Recorded data section start
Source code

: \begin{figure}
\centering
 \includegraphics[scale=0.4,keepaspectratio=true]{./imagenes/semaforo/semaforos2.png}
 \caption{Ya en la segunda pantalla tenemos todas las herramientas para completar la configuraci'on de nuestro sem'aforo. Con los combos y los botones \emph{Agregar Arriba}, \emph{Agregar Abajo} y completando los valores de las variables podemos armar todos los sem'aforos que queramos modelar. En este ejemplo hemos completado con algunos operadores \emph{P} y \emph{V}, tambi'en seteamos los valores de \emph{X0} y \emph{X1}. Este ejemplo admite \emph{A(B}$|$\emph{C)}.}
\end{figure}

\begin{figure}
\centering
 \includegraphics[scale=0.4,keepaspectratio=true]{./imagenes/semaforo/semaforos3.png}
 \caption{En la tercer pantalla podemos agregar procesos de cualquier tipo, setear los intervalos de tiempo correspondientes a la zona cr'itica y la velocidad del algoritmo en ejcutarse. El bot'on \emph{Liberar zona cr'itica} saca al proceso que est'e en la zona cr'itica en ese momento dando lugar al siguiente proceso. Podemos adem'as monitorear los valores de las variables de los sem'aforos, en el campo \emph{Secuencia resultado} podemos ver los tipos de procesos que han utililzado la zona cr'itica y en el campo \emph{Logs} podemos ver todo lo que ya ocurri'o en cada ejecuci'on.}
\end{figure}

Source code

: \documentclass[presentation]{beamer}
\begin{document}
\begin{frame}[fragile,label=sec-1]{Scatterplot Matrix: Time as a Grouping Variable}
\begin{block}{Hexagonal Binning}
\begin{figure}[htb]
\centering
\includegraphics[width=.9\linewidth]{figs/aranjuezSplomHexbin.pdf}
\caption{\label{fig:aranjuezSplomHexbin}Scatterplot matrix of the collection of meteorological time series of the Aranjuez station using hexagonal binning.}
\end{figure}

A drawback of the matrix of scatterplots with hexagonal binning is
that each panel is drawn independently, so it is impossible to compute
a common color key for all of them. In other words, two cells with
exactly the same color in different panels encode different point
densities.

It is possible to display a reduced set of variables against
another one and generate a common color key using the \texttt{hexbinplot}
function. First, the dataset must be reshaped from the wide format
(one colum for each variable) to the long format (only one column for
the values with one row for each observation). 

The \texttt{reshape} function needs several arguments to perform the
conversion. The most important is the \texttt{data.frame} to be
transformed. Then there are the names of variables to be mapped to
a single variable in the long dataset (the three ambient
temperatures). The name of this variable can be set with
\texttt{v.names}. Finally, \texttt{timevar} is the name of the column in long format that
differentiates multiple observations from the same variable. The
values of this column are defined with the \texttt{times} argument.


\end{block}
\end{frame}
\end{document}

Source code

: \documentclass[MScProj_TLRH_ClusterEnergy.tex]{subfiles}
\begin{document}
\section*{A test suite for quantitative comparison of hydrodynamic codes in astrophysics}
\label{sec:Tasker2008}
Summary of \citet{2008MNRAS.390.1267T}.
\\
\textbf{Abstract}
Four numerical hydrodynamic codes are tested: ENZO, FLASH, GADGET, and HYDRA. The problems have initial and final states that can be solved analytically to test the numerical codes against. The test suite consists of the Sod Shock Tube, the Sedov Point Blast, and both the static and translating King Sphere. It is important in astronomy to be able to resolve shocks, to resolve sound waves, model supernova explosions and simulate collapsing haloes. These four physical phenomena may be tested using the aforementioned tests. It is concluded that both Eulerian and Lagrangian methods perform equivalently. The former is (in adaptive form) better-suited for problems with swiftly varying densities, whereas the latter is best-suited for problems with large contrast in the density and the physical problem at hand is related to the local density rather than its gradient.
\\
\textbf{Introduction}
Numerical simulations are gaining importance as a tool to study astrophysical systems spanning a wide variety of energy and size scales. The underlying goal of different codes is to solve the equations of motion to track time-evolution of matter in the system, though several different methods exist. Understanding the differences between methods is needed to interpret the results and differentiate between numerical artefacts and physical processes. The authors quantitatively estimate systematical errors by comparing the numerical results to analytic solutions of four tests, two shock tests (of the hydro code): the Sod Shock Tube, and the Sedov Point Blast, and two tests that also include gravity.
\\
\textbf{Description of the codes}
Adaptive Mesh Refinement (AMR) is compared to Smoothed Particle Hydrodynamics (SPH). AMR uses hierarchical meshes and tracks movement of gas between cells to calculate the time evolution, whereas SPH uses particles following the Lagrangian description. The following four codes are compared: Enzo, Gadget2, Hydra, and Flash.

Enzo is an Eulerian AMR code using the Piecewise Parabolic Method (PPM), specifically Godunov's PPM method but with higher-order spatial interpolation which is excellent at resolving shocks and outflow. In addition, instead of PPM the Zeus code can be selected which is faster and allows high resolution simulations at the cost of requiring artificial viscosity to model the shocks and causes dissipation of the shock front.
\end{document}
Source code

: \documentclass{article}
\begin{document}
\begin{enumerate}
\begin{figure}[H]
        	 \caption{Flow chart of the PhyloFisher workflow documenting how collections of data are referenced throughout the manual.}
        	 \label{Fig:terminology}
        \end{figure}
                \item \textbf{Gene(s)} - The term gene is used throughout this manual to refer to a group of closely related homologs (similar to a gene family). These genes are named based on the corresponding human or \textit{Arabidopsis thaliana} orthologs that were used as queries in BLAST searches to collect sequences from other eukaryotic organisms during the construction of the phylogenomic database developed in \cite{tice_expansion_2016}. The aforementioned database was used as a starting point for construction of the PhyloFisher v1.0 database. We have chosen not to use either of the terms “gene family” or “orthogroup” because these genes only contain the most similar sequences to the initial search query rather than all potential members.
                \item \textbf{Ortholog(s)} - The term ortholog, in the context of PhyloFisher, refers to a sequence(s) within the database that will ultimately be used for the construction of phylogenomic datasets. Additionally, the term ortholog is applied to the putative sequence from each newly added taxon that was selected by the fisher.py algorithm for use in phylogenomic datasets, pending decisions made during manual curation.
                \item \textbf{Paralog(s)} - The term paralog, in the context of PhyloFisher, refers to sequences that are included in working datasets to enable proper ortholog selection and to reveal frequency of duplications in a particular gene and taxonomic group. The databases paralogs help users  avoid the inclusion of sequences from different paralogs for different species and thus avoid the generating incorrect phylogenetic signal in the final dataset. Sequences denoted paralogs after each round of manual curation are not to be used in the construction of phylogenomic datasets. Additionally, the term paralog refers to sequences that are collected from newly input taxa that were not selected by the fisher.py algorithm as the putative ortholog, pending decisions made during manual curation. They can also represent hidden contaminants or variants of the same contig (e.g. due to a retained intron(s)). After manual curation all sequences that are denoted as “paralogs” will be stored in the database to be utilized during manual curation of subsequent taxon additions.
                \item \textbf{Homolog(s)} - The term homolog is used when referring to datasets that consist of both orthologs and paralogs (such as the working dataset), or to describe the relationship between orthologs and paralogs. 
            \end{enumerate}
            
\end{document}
Recorded data section end
--- Task description ---
From the data above, copy every line where "label" appears.

--- Answer space ---
\begin{frame}[fragile,label=sec-1]{Scatterplot Matrix: Time as a Grouping Variable}
\caption{\label{fig:aranjuezSplomHexbin}Scatterplot matrix of the collection of meteorological time series of the Aranjuez station using hexagonal binning.}
\label{sec:Tasker2008}
        	 \label{Fig:terminology}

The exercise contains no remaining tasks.